Some people have the time and confidence to take those first steps by themselves. For others, it can be a good idea to seek professional advice before they begin investing. Either way, it’s important to only select investments after you have determined some personal goals and weighed up how you feel about risk.
It doesn’t have to take much to get started. You can begin investing directly into, say, shares, or into a managed investment (offering a range of investment assets including shares), with a lump sum of as little as, say, $1,000 - even less in some cases. You can also contribute regularly to steadily grow your investments and build a diversified portfolio.
If your budget isn’t quite working and you are struggling to set aside funds on a regular basis to grow some initial capital, there is an alternate strategy.
It’s called ‘pay yourself first’. Instead of aiming to save whatever is left over after you have paid all your regular bills and expenses, consider setting aside a fixed percentage of your regular wage or salary as soon as you get paid.
Set up an online funds transfer timed with each pay day so that this amount goes directly into a savings account.
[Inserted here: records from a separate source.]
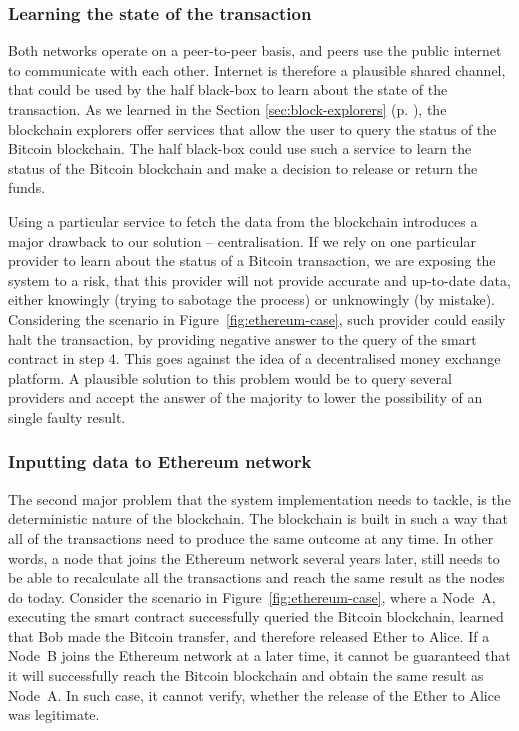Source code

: \subsubsection{Learning the state of the transaction}
Both networks operate on a peer-to-peer basis, and peers use the public internet to communicate with each other. Internet is therefore a plausible shared channel, that could be used by the half black-box to learn about the state of the transaction. As we learned in the Section \ref{sec:block-explorers} (p. \pageref{sec:block-explorers}), the blockchain explorers offer services that allow the user to query the status of the Bitcoin blockchain. The half black-box could use such a service to learn the status of the Bitcoin blockchain and make a decision to release or return the funds.

Using a particular service to fetch the data from the blockchain introduces a major drawback to our solution -- centralisation. If we rely on one particular provider to learn about the status of a Bitcoin transaction, we are exposing the system to a risk, that this provider will not provide accurate and up-to-date data, either knowingly (trying to sabotage the process) or unknowingly (by mistake). Considering the scenario in Figure~\ref{fig:ethereum-case}, such provider could easily halt the transaction, by providing negative answer to the query of the smart contract in step 4. This goes against the idea of a decentralised money exchange platform. A plausible solution to this problem would be to query several providers and accept the answer of the majority to lower the possibility of an single faulty result.

\subsubsection{Inputting data to Ethereum network}\label{sec:data-input}
The second major problem that the system implementation needs to tackle, is the deterministic nature of the blockchain. The blockchain is built in such a way that all of the transactions need to produce the same outcome at any time. In other words, a node that joins the Ethereum network several years later, still needs to be able to recalculate all the transactions and reach the same result as the nodes do today. Consider the scenario in Figure~\ref{fig:ethereum-case}, where a Node~A, executing the smart contract successfully queried the Bitcoin blockchain, learned that Bob made the Bitcoin transfer, and therefore released Ether to Alice. If a Node~B joins the Ethereum network at a later time, it cannot be guaranteed that it will successfully reach the Bitcoin blockchain and obtain the same result as Node~A. In such case, it cannot verify, whether the release of the Ether to Alice was legitimate.

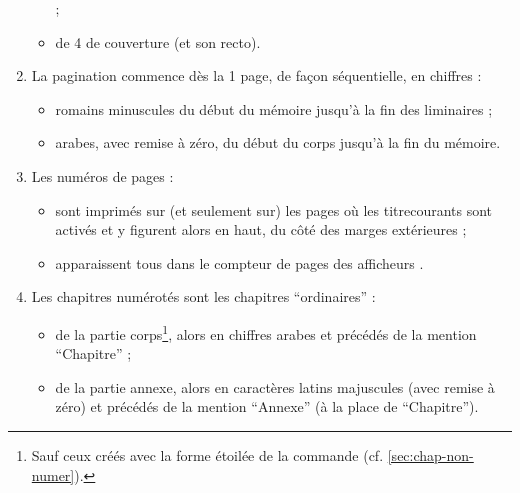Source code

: \begin{enumerate}
\begin{itemize}
{    } ;
  \item de 4\ieme{} de couverture (et son recto).
  \end{itemize}
\item La \gls{pagination} commence dès la 1\iere{} page, de façon
  séquentielle, en chiffres :
  \begin{itemize}
  \item romains minuscules du début du mémoire jusqu'à la fin des
    \glspl{liminaire} ;
  \item arabes, avec remise à zéro, du début du corps jusqu'à la fin du
    mémoire.
  \end{itemize}
\item Les numéros de pages :
  \begin{itemize}
  \item sont imprimés sur (et seulement sur) les pages où les
    \glspl{titrecourant} sont activés et y figurent alors en haut, du côté des
    marges extérieures ;
  \item apparaissent tous dans le compteur de pages des afficheurs
    \pdf.
  \end{itemize}
\item Les chapitres numérotés sont les chapitres \enquote{ordinaires} :
  \begin{itemize}
  \item de la partie corps\footnote{Sauf ceux créés avec la forme étoilée de la
      commande  (cf. \vref{sec:chap-non-numer}).}, alors
    en chiffres arabes et précédés de la mention \enquote{Chapitre} ;
  \item de la partie annexe, alors en caractères latins majuscules (avec remise
    à zéro) et précédés de la mention \enquote{Annexe} (à la place de \enquote{Chapitre}).
  \end{itemize}
\end{enumerate}

%
\iffalse
\fi
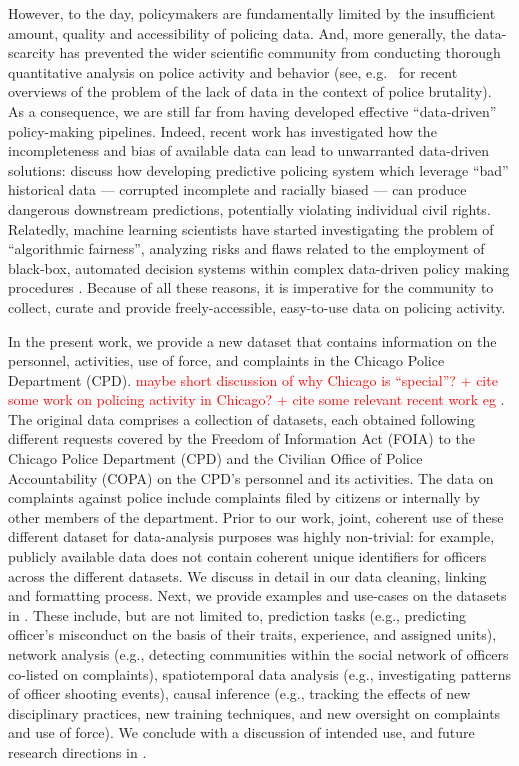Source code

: However, to the day,  policymakers are fundamentally limited by the insufficient amount, quality and accessibility of policing data. And, more generally, the data-scarcity has prevented the wider scientific community from conducting thorough quantitative analysis on police activity and behavior (see, e.g.\ \citet{peeples2019data,peeples2020data} for recent overviews of the problem of the lack of data in the context of police brutality). As a consequence, we are still far from having developed effective ``data-driven'' policy-making pipelines. Indeed, recent work has investigated how the incompleteness and bias of available data can lead to unwarranted data-driven solutions: \citet{richardson2019dirty} discuss how developing predictive policing system which leverage ``bad'' historical data --- corrupted incomplete and racially biased --- can produce dangerous downstream predictions, potentially violating individual civil rights. Relatedly, machine learning scientists have started investigating the problem of ``algorithmic fairness'', analyzing  risks and flaws related to the employment of black-box, automated decision systems within complex data-driven policy making procedures \citep{veale2018fairness, sloane2019ai, d2020fairness}. Because of all these reasons, it is imperative for the community to collect, curate and provide freely-accessible, easy-to-use data on policing activity.


In the present work, we provide a new dataset that contains information on the personnel, activities, use of force, and complaints in the Chicago Police Department (CPD). \textcolor{red}{maybe short discussion of why Chicago is ``special''? + cite some work on policing activity in Chicago? + cite some relevant recent work eg \citep{ba2021role}}. The original data comprises a collection of datasets, each obtained following different requests covered by the Freedom of Information Act (FOIA) to the Chicago Police Department (CPD) and the Civilian Office of Police Accountability (COPA) on the CPD's personnel and its activities. The data on complaints against police include complaints filed by citizens or internally by other members of the department.  Prior to our work, joint, coherent use of these different dataset for data-analysis purposes was highly non-trivial: for example, publicly available data does not contain coherent unique identifiers for officers across the different datasets. We discuss in detail in  our data cleaning, linking and formatting process. Next, we provide examples and use-cases on the datasets in . These include, but are not limited to, prediction tasks (e.g., predicting officer's misconduct on the basis of their traits, experience, and assigned units), network analysis (e.g., detecting communities within the social network of officers co-listed on complaints), spatiotemporal data analysis (e.g., investigating patterns of officer shooting events), causal inference (e.g., tracking the effects of new disciplinary practices, new training techniques, and new oversight on complaints and use of force). We conclude with a discussion of intended use, and future research directions in .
You might be surprised how quickly you can accumulate funds to start investing.
When you have funds to invest, be sure to do plenty of research so you understand the market in which you’ll be investing. You should also research the products you’ll use to invest in that market. For example, for a managed fund, that might mean reading the Product Disclosure Statement for the fund. For shares in a listed company, it might mean looking at the annual reports (among other things). The key point is, there is a wealth of information investors can, and should, use to help decide which investments to select. This information should also provide insights into the risks, costs and tax implications of the investment you are considering. Speaking to a financial adviser might be a good idea if you need help.
Having done your research, and formulated an investment strategy, getting started can be as easy as filling in a form to apply to purchase the investment and paying some initial capital. From here, you might decide to set up a direct debit to steadily add to your investment portfolio.
If you’re investing directly, there may be other requirements. For example, for directly held shares (where you do all the buying and selling yourself), you may need to open an account with a broker.
This process involves deciding how much you want to invest on a regular basis – perhaps $100 each month or $500 each quarter. This approach allows you to continue to invest as markets rise and fall.
This approach means you may be less concerned about getting your timing right, that is, identifying the single best time to invest a lump sum. By continuing to invest when prices are falling, you’re able to buy more with the same total investment amount. Whilst this can magnify any advantage you get from subsequent price increases, any price increase is not guaranteed.